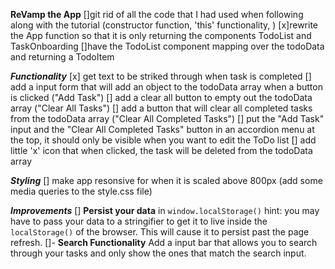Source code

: **ReVamp the App**
[]git rid of all the code that I had used when following along with the tutorial (constructor function, 'this' functionality, )
[x]rewrite the App function so that it is only returning the components TodoList and TaskOnboarding
[]have the TodoList component mapping over the todoData and returning a TodoItem

**_Functionality_**
[x] get text to be striked through when task is completed
[] add a input form that will add an object to the todoData array when a button is clicked ("Add Task")
[] add a clear all button to empty out the todoData array ("Clear All Tasks")
[] add a button that will clear all completed tasks from the todoData array ("Clear All Completed Tasks")
[] put the "Add Task" input and the "Clear All Completed Tasks" button in an accordion menu at the top, it should only be visible when you want to edit the ToDo list
[] add little 'x' icon that when clicked, the task will be deleted from the todoData array

**_Styling_**
[] make app resonsive for when it is scaled above 800px (add some media queries to the style.css file)

**_Improvements_**
[] **Persist your data** in `window.localStorage()` hint: you may have to pass your data to a stringifier to get it to live inside the `localStorage()` of the browser. This will cause it to persist past the page refresh.
[]- **Search Functionality** Add a input bar that allows you to search through your tasks and only show the ones that match the search input.
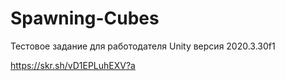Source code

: # Spawning-Cubes <br>

Тестовое задание для работодателя Unity версия 2020.3.30f1 <br>

https://skr.sh/vD1EPLuhEXV?a <br>
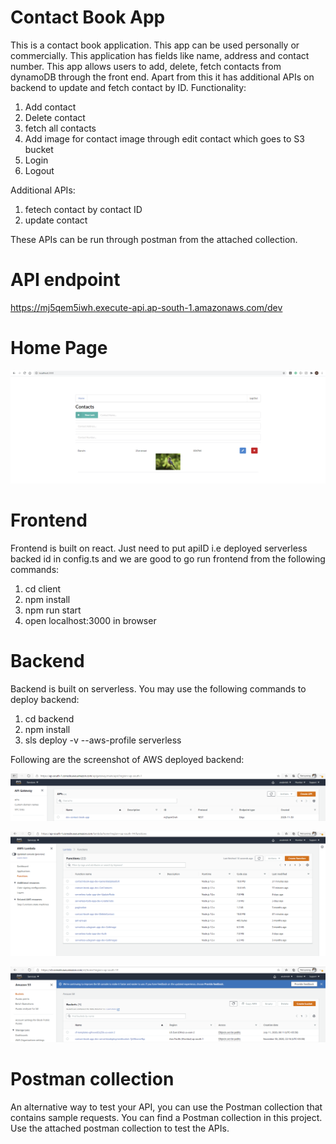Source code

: # Contact Book App

This is a contact book application. This app can be used personally or commercially. This application has fields like name, address and contact number. This app allows users to add, delete, fetch contacts from dynamoDB through the front end. Apart from this it has additional APIs on backend to update and fetch contact by ID.
Functionality:
1. Add contact
2. Delete contact
3. fetch all contacts
4. Add image for contact image through edit contact which goes to S3 bucket
5. Login
6. Logout


Additional APIs:
1. fetech contact by contact ID
2. update contact


These APIs can be run through postman from the attached collection.

# API endpoint

https://mj5qem5iwh.execute-api.ap-south-1.amazonaws.com/dev

# Home Page

![](images/homePage.PNG)

# Frontend

Frontend is built on react. Just need to put apiID i.e deployed serverless backed id in config.ts and we are good to go run frontend from the following commands:

1. cd client
2. npm install
3. npm run start
4. open localhost:3000 in browser

# Backend

Backend is built on serverless. You may use the following commands to deploy backend:

1. cd backend
2. npm install
3. sls deploy -v --aws-profile serverless

Following are the screenshot of AWS deployed backend:

![](images/API.PNG)


![](images/lambda.PNG)


![](images/s3.PNG)

# Postman collection

An alternative way to test your API, you can use the Postman collection that contains sample requests. You can find a Postman collection in this project. Use the attached postman collection to test the APIs.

────────

Problem details ▸ Pictures aside, give the data again exactly as it appears.

Response to the exercise ▸
Source code

: **ReVamp the App**
[]git rid of all the code that I had used when following along with the tutorial (constructor function, 'this' functionality, )
[x]rewrite the App function so that it is only returning the components TodoList and TaskOnboarding
[]have the TodoList component mapping over the todoData and returning a TodoItem

**_Functionality_**
[x] get text to be striked through when task is completed
[] add a input form that will add an object to the todoData array when a button is clicked ("Add Task")
[] add a clear all button to empty out the todoData array ("Clear All Tasks")
[] add a button that will clear all completed tasks from the todoData array ("Clear All Completed Tasks")
[] put the "Add Task" input and the "Clear All Completed Tasks" button in an accordion menu at the top, it should only be visible when you want to edit the ToDo list
[] add little 'x' icon that when clicked, the task will be deleted from the todoData array

**_Styling_**
[] make app resonsive for when it is scaled above 800px (add some media queries to the style.css file)

**_Improvements_**
[] **Persist your data** in `window.localStorage()` hint: you may have to pass your data to a stringifier to get it to live inside the `localStorage()` of the browser. This will cause it to persist past the page refresh.
[]- **Search Functionality** Add a input bar that allows you to search through your tasks and only show the ones that match the search input.
Source code

: # Spawning-Cubes <br>

Тестовое задание для работодателя Unity версия 2020.3.30f1 <br>

https://skr.sh/vD1EPLuhEXV?a <br>
Source code

: # Contact Book App

This is a contact book application. This app can be used personally or commercially. This application has fields like name, address and contact number. This app allows users to add, delete, fetch contacts from dynamoDB through the front end. Apart from this it has additional APIs on backend to update and fetch contact by ID.
Functionality:
1. Add contact
2. Delete contact
3. fetch all contacts
4. Add image for contact image through edit contact which goes to S3 bucket
5. Login
6. Logout


Additional APIs:
1. fetech contact by contact ID
2. update contact


These APIs can be run through postman from the attached collection.

# API endpoint

https://mj5qem5iwh.execute-api.ap-south-1.amazonaws.com/dev

# Home Page

![](images/homePage.PNG)

# Frontend

Frontend is built on react. Just need to put apiID i.e deployed serverless backed id in config.ts and we are good to go run frontend from the following commands:

1. cd client
2. npm install
3. npm run start
4. open localhost:3000 in browser

# Backend

Backend is built on serverless. You may use the following commands to deploy backend:

1. cd backend
2. npm install
3. sls deploy -v --aws-profile serverless

Following are the screenshot of AWS deployed backend:

![](images/API.PNG)


![](images/lambda.PNG)


![](images/s3.PNG)

# Postman collection

An alternative way to test your API, you can use the Postman collection that contains sample requests. You can find a Postman collection in this project. Use the attached postman collection to test the APIs.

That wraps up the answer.